María Cruz, mi vecina y amiga desde hace apenas unos meses, ha muerto. Estaba con ella cuando ocurrió. Llevaba una bolsa llena de billetes: quería entregarlos a un partido político completamente opuesto a mis ideales. Era su última voluntad. Ella no tenía a nadie más, así que ahora soy yo quien debe decidir qué hacer con ese dinero. ¿Debería dejar a un lado mis creencias y cumplir su deseo, o seguir mis ideales y destinarlo a otro lugar?
Han pasado ya dos semanas desde su muerte, y los billetes siguen en mi casa, esperando a que tome una decisión. Por un lado, quiero entregar ese dinero: ¿quién soy yo para desobedecer los últimos deseos de una persona que confió en mí? No tengo derecho a apropiarme de algo que no me pertenece. Lo correcto sería cumplir su voluntad.

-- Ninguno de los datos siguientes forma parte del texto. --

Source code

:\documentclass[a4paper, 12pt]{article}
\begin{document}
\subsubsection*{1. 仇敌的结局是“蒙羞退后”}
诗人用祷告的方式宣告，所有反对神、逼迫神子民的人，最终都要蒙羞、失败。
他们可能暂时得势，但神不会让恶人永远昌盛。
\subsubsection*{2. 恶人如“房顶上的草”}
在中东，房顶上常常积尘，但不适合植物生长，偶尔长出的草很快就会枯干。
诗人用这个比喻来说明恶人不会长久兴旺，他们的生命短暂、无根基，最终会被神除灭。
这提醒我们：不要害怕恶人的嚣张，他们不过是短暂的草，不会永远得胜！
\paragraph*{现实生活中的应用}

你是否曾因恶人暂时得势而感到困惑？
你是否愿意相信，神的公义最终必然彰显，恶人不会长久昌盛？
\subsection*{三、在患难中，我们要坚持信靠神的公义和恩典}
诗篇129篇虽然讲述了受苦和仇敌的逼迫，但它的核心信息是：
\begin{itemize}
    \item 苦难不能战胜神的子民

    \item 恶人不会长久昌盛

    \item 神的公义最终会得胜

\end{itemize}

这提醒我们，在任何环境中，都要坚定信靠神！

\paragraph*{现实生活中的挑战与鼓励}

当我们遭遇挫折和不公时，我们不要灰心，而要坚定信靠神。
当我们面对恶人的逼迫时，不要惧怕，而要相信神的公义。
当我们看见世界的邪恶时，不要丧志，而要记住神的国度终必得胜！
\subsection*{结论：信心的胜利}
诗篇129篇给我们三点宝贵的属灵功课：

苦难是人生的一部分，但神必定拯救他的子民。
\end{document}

Pero por otro lado, no puedo dejar de pensar en el destino de ese dinero: un partido político que promueve el retroceso social, que quita derechos, que fomenta la intolerancia. Entregarlo sería contribuir, aunque sea indirectamente, a una causa en la que no creo y que considero dañina para la sociedad.
Sé que lo que voy a hacer no es del todo ético ni moral, pero ya he tomado una decisión. Camino ahora con la bolsa llena de billetes, no hacia la sede de ese partido, sino hacia una organización de ayuda humanitaria. No es que me sean indiferentes los deseos de María Cruz, pero mi conciencia me impide financiar aquello que considero injusto, aunque el dinero no sea mío. Si ese dinero puede servir para mejorar vidas en lugar de destruirlas, creo que es ahí donde debe ir.
No me siento orgullosa de lo que he hecho, pero prefiero cargar con la culpa de no haber cumplido los últimos deseos de una anciana, que con la de haber apoyado a un partido que defiende la xenofobia, el machismo, la homofobia y tantos otros retrocesos contra los que tanto nos ha costado avanzar.